Collected data
◆ ◆ ◆ ◆ ◆ ◆ ◆
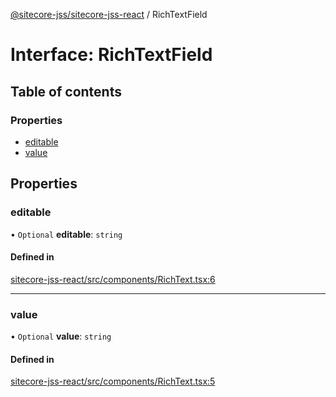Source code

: [@sitecore-jss/sitecore-jss-react](../README.md) / RichTextField

# Interface: RichTextField

## Table of contents

### Properties

- [editable](RichTextField.md#editable)
- [value](RichTextField.md#value)

## Properties

### editable

• `Optional` **editable**: `string`

#### Defined in

[sitecore-jss-react/src/components/RichText.tsx:6](https://github.com/Sitecore/jss/blob/d3b172b39/packages/sitecore-jss-react/src/components/RichText.tsx#L6)

___

### value

• `Optional` **value**: `string`

#### Defined in

[sitecore-jss-react/src/components/RichText.tsx:5](https://github.com/Sitecore/jss/blob/d3b172b39/packages/sitecore-jss-react/src/components/RichText.tsx#L5)
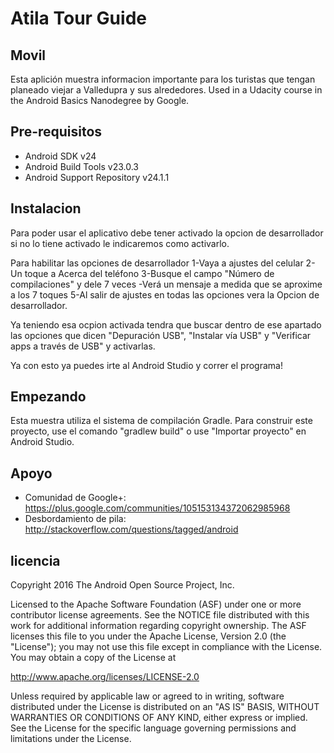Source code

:﻿# Atila Tour Guide
Movil
-----------------------------------------------------
Esta aplición muestra informacion importante para los turistas que tengan
planeado viejar a Valledupra y sus alrededores.
Used in a Udacity course in the Android Basics Nanodegree by Google.

Pre-requisitos
-----------------------------------------------------

- Android SDK v24
- Android Build Tools v23.0.3
- Android Support Repository v24.1.1

Instalacion
-----------------------------------------------------

Para poder usar el aplicativo debe tener activado la opcion de desarrollador
si no lo tiene activado le indicaremos como activarlo.

Para habilitar las opciones de desarrollador
1-Vaya a ajustes del celular
2-Un toque a Acerca del teléfono
3-Busque el campo "Número de compilaciones" y dele 7 veces
 -Verá un mensaje a medida que se aproxime a los 7 toques
5-Al salir de ajustes en todas las opciones vera la Opcion de desarrollador.

Ya teniendo esa ocpion activada tendra que buscar dentro de ese apartado 
las opciones que dicen "Depuración USB", "Instalar vía USB" y
"Verificar apps a través de USB" y activarlas.

Ya con esto ya puedes irte al Android Studio y correr el programa!

Empezando
-----------------------------------------------------
Esta muestra utiliza el sistema de compilación Gradle. Para construir este proyecto, use el
comando "gradlew build" o use "Importar proyecto" en Android Studio.

Apoyo
-----------------------------------------------------
- Comunidad de Google+: https://plus.google.com/communities/105153134372062985968
- Desbordamiento de pila: http://stackoverflow.com/questions/tagged/android


licencia
-----------------------------------------------------

Copyright 2016 The Android Open Source Project, Inc.

Licensed to the Apache Software Foundation (ASF) under one or more contributor
license agreements.  See the NOTICE file distributed with this work for
additional information regarding copyright ownership.  The ASF licenses this
file to you under the Apache License, Version 2.0 (the "License"); you may not
use this file except in compliance with the License.  You may obtain a copy of
the License at

http://www.apache.org/licenses/LICENSE-2.0

Unless required by applicable law or agreed to in writing, software
distributed under the License is distributed on an "AS IS" BASIS, WITHOUT
WARRANTIES OR CONDITIONS OF ANY KIND, either express or implied.  See the
License for the specific language governing permissions and limitations under
the License.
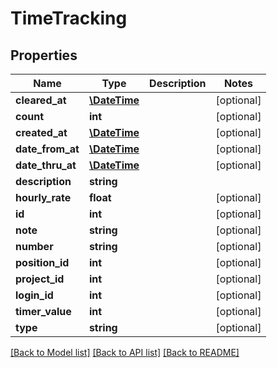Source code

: # TimeTracking

## Properties
Name | Type | Description | Notes
------------ | ------------- | ------------- | -------------
**cleared_at** | [**\DateTime**](\DateTime.md) |  | [optional] 
**count** | **int** |  | [optional] 
**created_at** | [**\DateTime**](\DateTime.md) |  | [optional] 
**date_from_at** | [**\DateTime**](\DateTime.md) |  | [optional] 
**date_thru_at** | [**\DateTime**](\DateTime.md) |  | [optional] 
**description** | **string** |  | 
**hourly_rate** | **float** |  | [optional] 
**id** | **int** |  | [optional] 
**note** | **string** |  | [optional] 
**number** | **string** |  | [optional] 
**position_id** | **int** |  | [optional] 
**project_id** | **int** |  | [optional] 
**login_id** | **int** |  | [optional] 
**timer_value** | **int** |  | [optional] 
**type** | **string** |  | [optional] 

[[Back to Model list]](../README.md#documentation-for-models) [[Back to API list]](../README.md#documentation-for-api-endpoints) [[Back to README]](../README.md)


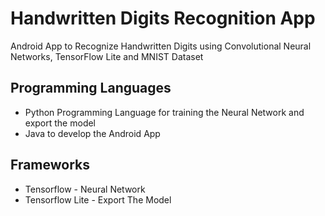 # Handwritten Digits Recognition App

 Android App to Recognize Handwritten Digits using Convolutional Neural Networks, TensorFlow Lite and MNIST Dataset
 
## Programming Languages

* Python Programming Language for training the Neural Network and export the model
* Java to develop the Android App

## Frameworks

* Tensorflow - Neural Network
* Tensorflow  Lite - Export The Model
◆ ◆ ◆ ◆ ◆ ◆ ◆
▸ **Work to be completed**
Print every entry exactly as written, without the pictures.

▸ **Answer space**
Source code

: [@sitecore-jss/sitecore-jss-react](../README.md) / RichTextField

# Interface: RichTextField

## Table of contents

### Properties

- [editable](RichTextField.md#editable)
- [value](RichTextField.md#value)

## Properties

### editable

• `Optional` **editable**: `string`

#### Defined in

[sitecore-jss-react/src/components/RichText.tsx:6](https://github.com/Sitecore/jss/blob/d3b172b39/packages/sitecore-jss-react/src/components/RichText.tsx#L6)

___

### value

• `Optional` **value**: `string`

#### Defined in

[sitecore-jss-react/src/components/RichText.tsx:5](https://github.com/Sitecore/jss/blob/d3b172b39/packages/sitecore-jss-react/src/components/RichText.tsx#L5)
Source code

:﻿# Atila Tour Guide
Movil
-----------------------------------------------------
Esta aplición muestra informacion importante para los turistas que tengan
planeado viejar a Valledupra y sus alrededores.
Used in a Udacity course in the Android Basics Nanodegree by Google.

Pre-requisitos
-----------------------------------------------------

- Android SDK v24
- Android Build Tools v23.0.3
- Android Support Repository v24.1.1

Instalacion
-----------------------------------------------------

Para poder usar el aplicativo debe tener activado la opcion de desarrollador
si no lo tiene activado le indicaremos como activarlo.

Para habilitar las opciones de desarrollador
1-Vaya a ajustes del celular
2-Un toque a Acerca del teléfono
3-Busque el campo "Número de compilaciones" y dele 7 veces
 -Verá un mensaje a medida que se aproxime a los 7 toques
5-Al salir de ajustes en todas las opciones vera la Opcion de desarrollador.

Ya teniendo esa ocpion activada tendra que buscar dentro de ese apartado 
las opciones que dicen "Depuración USB", "Instalar vía USB" y
"Verificar apps a través de USB" y activarlas.

Ya con esto ya puedes irte al Android Studio y correr el programa!

Empezando
-----------------------------------------------------
Esta muestra utiliza el sistema de compilación Gradle. Para construir este proyecto, use el
comando "gradlew build" o use "Importar proyecto" en Android Studio.

Apoyo
-----------------------------------------------------
- Comunidad de Google+: https://plus.google.com/communities/105153134372062985968
- Desbordamiento de pila: http://stackoverflow.com/questions/tagged/android


licencia
-----------------------------------------------------

Copyright 2016 The Android Open Source Project, Inc.

Licensed to the Apache Software Foundation (ASF) under one or more contributor
license agreements.  See the NOTICE file distributed with this work for
additional information regarding copyright ownership.  The ASF licenses this
file to you under the Apache License, Version 2.0 (the "License"); you may not
use this file except in compliance with the License.  You may obtain a copy of
the License at

http://www.apache.org/licenses/LICENSE-2.0

Unless required by applicable law or agreed to in writing, software
distributed under the License is distributed on an "AS IS" BASIS, WITHOUT
WARRANTIES OR CONDITIONS OF ANY KIND, either express or implied.  See the
License for the specific language governing permissions and limitations under
the License.
Source code

: # TimeTracking

## Properties
Name | Type | Description | Notes
------------ | ------------- | ------------- | -------------
**cleared_at** | [**\DateTime**](\DateTime.md) |  | [optional] 
**count** | **int** |  | [optional] 
**created_at** | [**\DateTime**](\DateTime.md) |  | [optional] 
**date_from_at** | [**\DateTime**](\DateTime.md) |  | [optional] 
**date_thru_at** | [**\DateTime**](\DateTime.md) |  | [optional] 
**description** | **string** |  | 
**hourly_rate** | **float** |  | [optional] 
**id** | **int** |  | [optional] 
**note** | **string** |  | [optional] 
**number** | **string** |  | [optional] 
**position_id** | **int** |  | [optional] 
**project_id** | **int** |  | [optional] 
**login_id** | **int** |  | [optional] 
**timer_value** | **int** |  | [optional] 
**type** | **string** |  | [optional] 

[[Back to Model list]](../README.md#documentation-for-models) [[Back to API list]](../README.md#documentation-for-api-endpoints) [[Back to README]](../README.md)


 # Handwritten Digits Recognition App

 Android App to Recognize Handwritten Digits using Convolutional Neural Networks, TensorFlow Lite and MNIST Dataset
 
## Programming Languages

* Python Programming Language for training the Neural Network and export the model
* Java to develop the Android App

## Frameworks

* Tensorflow - Neural Network
* Tensorflow  Lite - Export The Model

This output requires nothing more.